National Security Minister Itamar Ben Gvir said he was excluded from a phone call between Netanyahu and senior cabinet members on Saturday in which the moves had been decided.

He said that an official from the Prime Minister’s Office had told him after the fact that the reason he was excluded from the call, reportedly along with fellow far-right leader Finance Minister Bezalel Smotrich, was that the premier had not wanted to disturb him on Shabbat.

The ultranationalist lawmaker said he believed the real reason for his exclusion was his oft-vocalized opposition to sending humanitarian aid to Gaza in any capacity.

He contended that by increasing aid to Gaza, Israel was “surrendering to Hamas’s false campaign” of famine and starvation across the enclave, and was “endangering IDF soldiers.”

“The only way to win the war and return the hostages is to completely stop ‘humanitarian’ aid, occupy the entire Strip and encourage voluntary migration,” Ben Gvir said.

Prime Minister Benjamin Netanyahu (left) and newly reinstated National Security Minister Itamar Ben Gvir (right) in the Knesset plenum in Jerusalem, March 19, 2025. (Yonatan Sindel/Flash90)

According to Ynet, the national security minister also told the PMO official that he knew Netanyahu “didn’t want to bring us into the conversation so that we wouldn’t be able to tell [him] what we think.”

The outlet said Ben Gvir also claimed that Hamas would “take advantage” of the decision to open humanitarian corridors that allow the UN to distribute aid safely across Gaza, and would operate within them.

“You didn’t include me in the conversation because you knew I was opposed,” he reportedly reiterated. “This is extremely serious.”

Some humanitarian chiefs are deeply skeptical that airdrops can deliver enough food to tackle the deepening hunger crisis facing Gaza’s more than two million inhabitants. They are instead demanding that Israel allow more overland convoys.

But British Prime Minister Keir Starmer backed the idea, vowing to work with Jordan to restart airdrops.

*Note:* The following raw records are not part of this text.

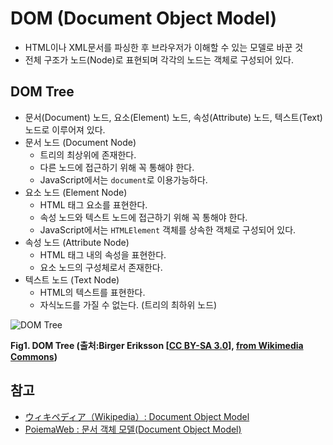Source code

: # DOM (Document Object Model)
- HTML이나 XML문서를 파싱한 후 브라우저가 이해할 수 있는 모델로 바꾼 것
- 전체 구조가 노드(Node)로 표현되며 각각의 노드는 객체로 구성되어 있다.

## DOM Tree
- 문서(Document) 노드, 요소(Element) 노드, 속성(Attribute) 노드, 텍스트(Text) 노드로 이루어져 있다.
- 문서 노드 (Document Node)
  - 트리의 최상위에 존재한다.
  - 다른 노드에 접근하기 위해 꼭 통해야 한다.
  - JavaScript에서는 `document`로 이용가능하다.
- 요소 노드 (Element Node)
  - HTML 태그 요소를 표현한다.
  - 속성 노드와 텍스트 노드에 접근하기 위해 꼭 통해야 한다.
  - JavaScript에서는 `HTMLElement` 객체를 상속한 객체로 구성되어 있다.
- 속성 노드 (Attribute Node)
  - HTML 태그 내의 속성을 표현한다.
  - 요소 노드의 구성체로서 존재한다.
- 텍스트 노드 (Text Node)
  - HTML의 텍스트를 표현한다.
  - 자식노드를 가질 수 없는다. (트리의 최하위 노드)

![DOM Tree](https://upload.wikimedia.org/wikipedia/commons/5/5a/DOM-model.svg)

**Fig1. DOM Tree (출처:Birger Eriksson [<a href="https://creativecommons.org/licenses/by-sa/3.0">CC BY-SA 3.0</a>], <a href="https://commons.wikimedia.org/wiki/File:DOM-model.svg">from Wikimedia Commons</a>)**
## 참고
- [ウィキペディア（Wikipedia）: Document Object Model](https://ja.wikipedia.org/wiki/Document_Object_Model)
- [PoiemaWeb : 문서 객체 모델(Document Object Model)](https://poiemaweb.com/js-dom)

Starmer’s office said that in a call with his French and German counterparts, the “prime minister set out how the UK will also be taking forward plans to work with partners such as Jordan to airdrop aid and evacuate children requiring medical assistance.”

The United Arab Emirates said it would resume airdrops “immediately.”

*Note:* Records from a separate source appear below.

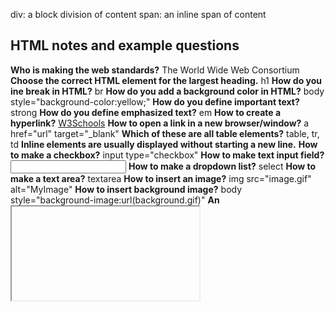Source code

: 
div: a block division of content
span: an inline span of content

## HTML notes and example questions

**Who is making the web standards?**
The World Wide Web Consortium
**Choose the correct HTML element for the largest heading.**
h1
**How do you ine break in HTML?**
br
**How do you add a background color in HTML?**
body style="background-color:yellow;"
**How do you define important text?**
strong
**How do you define emphasized text?**
em
**How to create a hyperlink?**
<a href="http://www.w3schools.com">W3Schools</a>
**How to open a link in a new browser/window?**
a href="url" target="_blank"
**Which of these are all table elements?**
table, tr, td
**Inline elements are usually displayed without starting a new line.**
**How to make a checkbox?**
input type="checkbox"
**How to make text input field?**
<input type="text"> 
**How to make a dropdown list?**
select
**How to make a text area?**
textarea
**How to insert an image?**
img src="image.gif" alt="MyImage"
**How to insert background image?**
body style="background-image:url(background.gif)"
**An <iframe> is used to display a web page within a web page.**
**Block elements are usually displayed starting a new line.**
**What defines the title?**
title
**In HTML, you can embed SVG elements directly into an HTML page.**
**What is the correct HTML element for playing video and audio files?**
video, audio
**The HTML global attribute, "contenteditable" is used to:**
Specify if the content is editable or not.
**In HTML, onblur and onfocus are:**
Event attributes
**Graphics defined by SVG is in which format?**
XML
**The HTML <canvas> element is used to:**
Draw graphics
**In HTML, which attribute is used to specify that an input field must be filled out?**
Required
**What input type defines a slider control?**
Range
**Which HTML element is used to display a scalar measurement within a range?**
Meter
**In HTML, what does the <aside> element define?**
Content aside from the page content
**Which HTML element is used to specify a header for a document or section?**
Header



**Associating CSS with HTML**
1. The first way is to use the style attribute of an HTML element and explicitly assign one or more declarations.
<p style="color:green">CSS</p>

2. The next way to associate CSS is to use the HTML style element to define CSS rules within the HTML document. The style element should appear in the head element of the document so that the rules apply to all elements of the document.
<head>
  <style>
    p {
      color: green;
    }
  </style>
</head>
<body>
  <p>CSS</p>
</body>

3. The final way to associate CSS is to use the HTML link element to create a hyperlink reference to an external file containing CSS rules. The link element must appear in the head element of the document. (preferred)
<link rel="stylesheet" href="styles.css" />


## Midterm Study Guide

**By default, the HTML span element has a default CSS display property value of:**

Inline.  

**How would you use CSS to change all the div elements to have a background color of red?** 

div { 

	background-color: red; 

} 

**How would you display an image with a hyperlink in HTML?**

<img src=”imagelink” alt=”description” /> 

**In the CSS box model, what is the ordering of the box layers starting at the inside and working out?**

1. Auto x auto
2. Padding
3. Border
4. Margin 

**How would you use JavaScript to select an element with the id of “byu” and change the text color of that element to green?**

// Document.getElementById(“byu”).style.color = “green”; 

**What is the opening HTML tag for a paragraph, ordered list, unordered list, second level heading, first level heading, third level heading?**
p, ol, ul, h2, h1, h3

**How do you declare the document type to be html?**

<!DOCTYPE html> 

**What is valid javascript syntax for if, else, for, while, switch statements?**

(similar as java) 

*IF* 

If (condition) { 

	code to execute; 

} else { 

code to execute; 

} 

 

*FOR* 

for (initialization; condition; increment) { 

	Code to execute; 

} 

 

*WHILE* 

while (condition) { 

	code to execute; 

} 

 

*SWITCH* 

Switch (expression) { 

	Case value1: 

		code to execute; 

		break; 

	Case value2: 

		code to execute; 

		break; 

	Default: 

		code to execute if no cases match; 

} 

**What is the correct syntax for creating a javascript object?**

Let myObject = { 

	Property1: value1, 

	Property2: value2, 

	Method1: function() { 

		code for method; 

	} 

}; 

**Is it possible to add new properties to javascript objects?**

Yes. myObject.newProperty = newValue; 

**If you want to include JavaScript on an HTML page, which tag do you use?**

 Script tag

**What does the console command chmod, pwd, cd, ls, vim, nano, mkdir, mv, rm, man, ssh, ps, wget, sudo do?**

- Chmod: change mode (permissions of files or directories) 
- Pwd: print working directory 
- Cd: change directory
- Ls: list 
- Vim: vim text editor 
- Nano: nano text editor 
- Mkdir: make directory 
- Mv: move 
- Rm: remove 
- Man: manuel 
- Ssh: secure shell 
- Ps: process status (displays processes currently running) 
- Wget: web get (downloads files from internet) 
- Sudo: superuser do (runs commands as superuser or root) 

**Is a web certificate is necessary to use HTTPS?**
  
Yes 

**Can a DNS A record can point to an IP address or another A record?**

Only IP address 

**Port 443, 80, 22 is reserved for which protocol?**
  
  - 443: reserved for https (secure web traffic) 
  - 80: reserved for http (non secure web traffic) 
  - 22: reserved for ssh (secure shell and remote login)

A handout picture released by the official Jordanian news agency Petra shows an airdrop of humanitarian and relief aid to the southern Gaza Strip carried out by members of the Jordanian army on November 12, 2024. (PETRA News Agency / AFP)

“The humanitarian situation in Gaza has reached a critical and unprecedented level,” Foreign Minister Sheikh Abdullah bin Zayed Al Nahyan said in a post on X. “Airdrops are resuming once more, immediately.”

The decision to loosen the flow of aid came as the Hamas-run civil defense agency claimed over 50 Palestinians had been killed in Israeli strikes and shootings Saturday, some as they waited near aid distribution centers.

The war between Israel and Hamas broke out on October 7, 2023, when Hamas-led terrorists invaded Israel, killing some 1,200 people and kidnapping 251. The IDF has confirmed the deaths of 28 of the 50 remaining hostages.

The Hamas-run Gaza health ministry says more than 58,000 people in the Strip have been killed or are presumed dead in the fighting so far, though the toll cannot be verified and does not differentiate between civilians and fighters. Israel says it has killed some 20,000 combatants in battle as of January and another 1,600 terrorists inside Israel during the October 7 onslaught.

Israel’s toll in the ground offensive against Hamas in Gaza and in military operations along the border with the Strip stands at 456.

Israel has said it seeks to minimize civilian fatalities and stresses that Hamas uses Gaza’s civilians as human shields, fighting from civilian areas including homes, hospitals, schools and mosques.